Monday, May 4, 2015

The Hermit's Journal - Entry 4

I don't understand why my mind shuts down in social situations. It just does.  I believe it is easier in this day and age for us awkward people to be alone.  Everything is at our finger tips, technology makes it so.  It's easy to escape the loneliness, though I feel it makes it more difficult to accomplish anything.  

I don't write the way I would, a hundred years ago.  I often imagine living in a wilderness and living off the land like Thoreau, one of my many ancestors who wrote. Distant relations, all those creative minds, and I sit alone observing the world from a safe distance.  

It is definitely a Brave New World and 1984 rolled into one.  Manipulation by the Mass Media keeps propaganda flowing and leaves society confused and helpless.  Society escapes into things, into desires, into technology, into selfishness..... Where is the greater good for mankind?  

I understand hard work and incentive brings out the best.

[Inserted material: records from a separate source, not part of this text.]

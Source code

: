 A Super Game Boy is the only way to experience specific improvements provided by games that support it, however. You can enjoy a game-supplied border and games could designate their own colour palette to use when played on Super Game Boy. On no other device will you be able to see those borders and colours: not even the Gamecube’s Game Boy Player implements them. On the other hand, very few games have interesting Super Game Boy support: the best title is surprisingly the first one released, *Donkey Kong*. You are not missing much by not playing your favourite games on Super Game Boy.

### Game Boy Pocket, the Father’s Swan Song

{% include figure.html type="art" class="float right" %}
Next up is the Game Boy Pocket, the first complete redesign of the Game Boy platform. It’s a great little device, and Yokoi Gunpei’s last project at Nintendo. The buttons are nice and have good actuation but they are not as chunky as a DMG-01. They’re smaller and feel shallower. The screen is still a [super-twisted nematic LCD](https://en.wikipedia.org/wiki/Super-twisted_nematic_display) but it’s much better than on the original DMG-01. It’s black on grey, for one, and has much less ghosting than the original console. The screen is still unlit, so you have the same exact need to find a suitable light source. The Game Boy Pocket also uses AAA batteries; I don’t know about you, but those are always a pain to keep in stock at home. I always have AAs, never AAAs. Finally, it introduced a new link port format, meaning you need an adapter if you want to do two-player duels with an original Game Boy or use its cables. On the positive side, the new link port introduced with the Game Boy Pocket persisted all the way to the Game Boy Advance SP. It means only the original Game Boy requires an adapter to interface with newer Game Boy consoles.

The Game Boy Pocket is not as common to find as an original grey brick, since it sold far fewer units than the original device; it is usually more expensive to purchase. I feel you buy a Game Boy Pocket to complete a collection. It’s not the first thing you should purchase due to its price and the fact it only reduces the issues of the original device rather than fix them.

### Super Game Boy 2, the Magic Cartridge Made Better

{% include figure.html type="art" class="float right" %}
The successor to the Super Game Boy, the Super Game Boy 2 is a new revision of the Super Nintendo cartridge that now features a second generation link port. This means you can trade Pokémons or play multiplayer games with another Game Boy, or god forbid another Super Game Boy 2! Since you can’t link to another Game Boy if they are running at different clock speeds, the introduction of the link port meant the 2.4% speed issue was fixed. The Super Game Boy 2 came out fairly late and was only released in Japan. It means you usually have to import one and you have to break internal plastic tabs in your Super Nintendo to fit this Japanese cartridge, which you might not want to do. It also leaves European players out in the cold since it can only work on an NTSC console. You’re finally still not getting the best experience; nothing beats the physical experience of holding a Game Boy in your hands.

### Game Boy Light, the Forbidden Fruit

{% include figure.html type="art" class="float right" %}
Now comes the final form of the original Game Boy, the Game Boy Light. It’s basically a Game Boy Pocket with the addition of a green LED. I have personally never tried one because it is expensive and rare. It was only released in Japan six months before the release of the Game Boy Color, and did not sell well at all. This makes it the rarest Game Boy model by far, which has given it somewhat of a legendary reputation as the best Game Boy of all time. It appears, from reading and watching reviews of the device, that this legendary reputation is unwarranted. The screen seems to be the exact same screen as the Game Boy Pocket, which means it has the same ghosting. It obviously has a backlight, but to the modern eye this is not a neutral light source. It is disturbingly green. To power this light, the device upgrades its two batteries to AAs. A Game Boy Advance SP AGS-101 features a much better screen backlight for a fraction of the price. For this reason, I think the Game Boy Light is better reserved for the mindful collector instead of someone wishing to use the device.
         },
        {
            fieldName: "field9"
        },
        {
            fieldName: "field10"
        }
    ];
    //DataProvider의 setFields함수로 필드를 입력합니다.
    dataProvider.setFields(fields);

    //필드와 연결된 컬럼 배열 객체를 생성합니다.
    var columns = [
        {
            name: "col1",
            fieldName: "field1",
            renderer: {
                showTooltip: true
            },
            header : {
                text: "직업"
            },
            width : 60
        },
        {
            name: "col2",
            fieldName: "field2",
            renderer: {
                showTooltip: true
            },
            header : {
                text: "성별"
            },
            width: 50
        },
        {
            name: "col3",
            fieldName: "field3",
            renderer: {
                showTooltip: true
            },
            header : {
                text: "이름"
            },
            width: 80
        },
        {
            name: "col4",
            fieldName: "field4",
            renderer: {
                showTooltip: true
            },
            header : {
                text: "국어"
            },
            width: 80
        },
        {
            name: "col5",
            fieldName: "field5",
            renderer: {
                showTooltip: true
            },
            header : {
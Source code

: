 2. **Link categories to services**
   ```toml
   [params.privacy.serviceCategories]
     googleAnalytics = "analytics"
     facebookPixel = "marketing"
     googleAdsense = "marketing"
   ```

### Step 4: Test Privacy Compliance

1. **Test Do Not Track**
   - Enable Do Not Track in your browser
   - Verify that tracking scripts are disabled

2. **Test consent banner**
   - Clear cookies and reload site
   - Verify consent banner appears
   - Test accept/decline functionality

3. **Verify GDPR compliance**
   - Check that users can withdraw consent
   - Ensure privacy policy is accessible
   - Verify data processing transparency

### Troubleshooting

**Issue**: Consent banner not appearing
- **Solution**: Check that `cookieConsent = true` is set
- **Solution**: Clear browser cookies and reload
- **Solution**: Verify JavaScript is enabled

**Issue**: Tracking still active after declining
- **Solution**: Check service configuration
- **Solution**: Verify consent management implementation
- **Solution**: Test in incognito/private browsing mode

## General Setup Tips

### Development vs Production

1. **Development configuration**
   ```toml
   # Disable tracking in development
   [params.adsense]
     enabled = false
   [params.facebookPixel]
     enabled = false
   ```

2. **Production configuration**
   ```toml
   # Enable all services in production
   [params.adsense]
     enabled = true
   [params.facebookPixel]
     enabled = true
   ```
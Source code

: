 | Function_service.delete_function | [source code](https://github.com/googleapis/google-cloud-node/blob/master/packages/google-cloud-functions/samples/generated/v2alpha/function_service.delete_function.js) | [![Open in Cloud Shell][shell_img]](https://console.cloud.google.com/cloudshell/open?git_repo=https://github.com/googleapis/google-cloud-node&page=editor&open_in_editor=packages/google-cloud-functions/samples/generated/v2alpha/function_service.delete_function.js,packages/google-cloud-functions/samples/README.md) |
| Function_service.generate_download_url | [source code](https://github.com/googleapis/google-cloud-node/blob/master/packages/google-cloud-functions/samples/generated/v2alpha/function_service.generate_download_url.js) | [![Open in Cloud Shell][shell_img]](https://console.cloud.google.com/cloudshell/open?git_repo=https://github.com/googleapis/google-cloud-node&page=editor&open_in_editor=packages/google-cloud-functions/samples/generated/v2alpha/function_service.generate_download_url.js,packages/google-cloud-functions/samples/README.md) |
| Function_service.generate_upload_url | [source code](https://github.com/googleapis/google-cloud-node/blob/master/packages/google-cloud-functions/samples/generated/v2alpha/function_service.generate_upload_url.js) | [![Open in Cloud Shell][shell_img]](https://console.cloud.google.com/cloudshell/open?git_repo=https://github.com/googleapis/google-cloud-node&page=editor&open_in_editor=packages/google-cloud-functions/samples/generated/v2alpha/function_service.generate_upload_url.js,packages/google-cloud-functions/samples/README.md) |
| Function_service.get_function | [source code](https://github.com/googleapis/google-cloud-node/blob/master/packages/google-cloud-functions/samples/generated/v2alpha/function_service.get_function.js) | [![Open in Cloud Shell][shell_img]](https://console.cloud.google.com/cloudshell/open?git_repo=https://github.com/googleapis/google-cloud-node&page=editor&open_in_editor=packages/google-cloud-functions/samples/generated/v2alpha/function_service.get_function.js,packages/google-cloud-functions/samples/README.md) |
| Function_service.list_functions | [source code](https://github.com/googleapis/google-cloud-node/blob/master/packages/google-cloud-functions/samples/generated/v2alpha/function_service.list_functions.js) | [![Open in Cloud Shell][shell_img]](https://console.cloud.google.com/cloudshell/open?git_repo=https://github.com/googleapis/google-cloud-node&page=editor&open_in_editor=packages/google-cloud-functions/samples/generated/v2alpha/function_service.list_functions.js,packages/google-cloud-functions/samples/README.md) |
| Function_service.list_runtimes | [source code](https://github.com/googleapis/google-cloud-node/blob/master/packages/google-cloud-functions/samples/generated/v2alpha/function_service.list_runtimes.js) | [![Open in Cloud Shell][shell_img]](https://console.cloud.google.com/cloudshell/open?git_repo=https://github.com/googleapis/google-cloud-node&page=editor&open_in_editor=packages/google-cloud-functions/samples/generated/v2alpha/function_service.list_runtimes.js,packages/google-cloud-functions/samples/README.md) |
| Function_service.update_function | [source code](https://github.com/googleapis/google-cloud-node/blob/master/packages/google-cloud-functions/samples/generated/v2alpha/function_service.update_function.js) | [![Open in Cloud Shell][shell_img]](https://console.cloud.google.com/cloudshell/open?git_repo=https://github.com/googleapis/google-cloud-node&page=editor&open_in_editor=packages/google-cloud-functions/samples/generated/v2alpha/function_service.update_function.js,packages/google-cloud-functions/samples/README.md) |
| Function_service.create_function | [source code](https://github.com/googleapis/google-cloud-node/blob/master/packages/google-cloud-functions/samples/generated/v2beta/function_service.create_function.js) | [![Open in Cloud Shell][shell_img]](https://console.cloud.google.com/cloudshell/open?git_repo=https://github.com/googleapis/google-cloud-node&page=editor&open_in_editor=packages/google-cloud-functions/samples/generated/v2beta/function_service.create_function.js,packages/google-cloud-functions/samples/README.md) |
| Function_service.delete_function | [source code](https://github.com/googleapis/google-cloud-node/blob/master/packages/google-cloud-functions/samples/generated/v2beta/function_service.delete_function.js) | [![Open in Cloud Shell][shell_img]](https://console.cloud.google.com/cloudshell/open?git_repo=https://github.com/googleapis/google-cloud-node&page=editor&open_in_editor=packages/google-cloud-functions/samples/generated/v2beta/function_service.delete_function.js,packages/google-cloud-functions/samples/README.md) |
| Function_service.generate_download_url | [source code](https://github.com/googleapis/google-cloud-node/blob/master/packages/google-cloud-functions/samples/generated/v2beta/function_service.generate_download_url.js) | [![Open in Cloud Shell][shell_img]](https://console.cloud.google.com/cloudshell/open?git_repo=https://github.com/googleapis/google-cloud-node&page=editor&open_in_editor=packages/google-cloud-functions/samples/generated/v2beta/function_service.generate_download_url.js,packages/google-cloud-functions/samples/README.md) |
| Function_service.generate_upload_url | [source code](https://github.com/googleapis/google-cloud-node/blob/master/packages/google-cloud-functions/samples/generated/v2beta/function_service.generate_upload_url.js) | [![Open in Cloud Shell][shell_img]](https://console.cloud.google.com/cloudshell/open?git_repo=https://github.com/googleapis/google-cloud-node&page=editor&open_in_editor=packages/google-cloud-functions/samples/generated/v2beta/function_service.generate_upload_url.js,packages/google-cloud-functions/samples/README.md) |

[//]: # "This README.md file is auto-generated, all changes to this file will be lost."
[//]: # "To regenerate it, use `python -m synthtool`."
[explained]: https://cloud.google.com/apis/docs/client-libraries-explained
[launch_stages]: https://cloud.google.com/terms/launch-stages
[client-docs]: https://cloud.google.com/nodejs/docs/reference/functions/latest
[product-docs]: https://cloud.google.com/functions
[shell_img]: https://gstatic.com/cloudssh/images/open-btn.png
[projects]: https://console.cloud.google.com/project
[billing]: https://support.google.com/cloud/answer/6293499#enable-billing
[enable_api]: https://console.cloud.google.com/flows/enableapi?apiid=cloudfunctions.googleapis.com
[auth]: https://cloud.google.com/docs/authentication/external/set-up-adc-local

I also understand suffering ad lack of the basic needs of survival.  There are families leaving in cars because the cannot afford rents. 

Who am I?  Silence.  I had in my dreams, never speaking out Against injustice.... I had inside the walls I built, keeping everyone out to protect a fragile heart from the cruelties of life.  It is not helpless, we just make ourselves feel that way.  I have open my voice, and it will grow in time.  No more silence.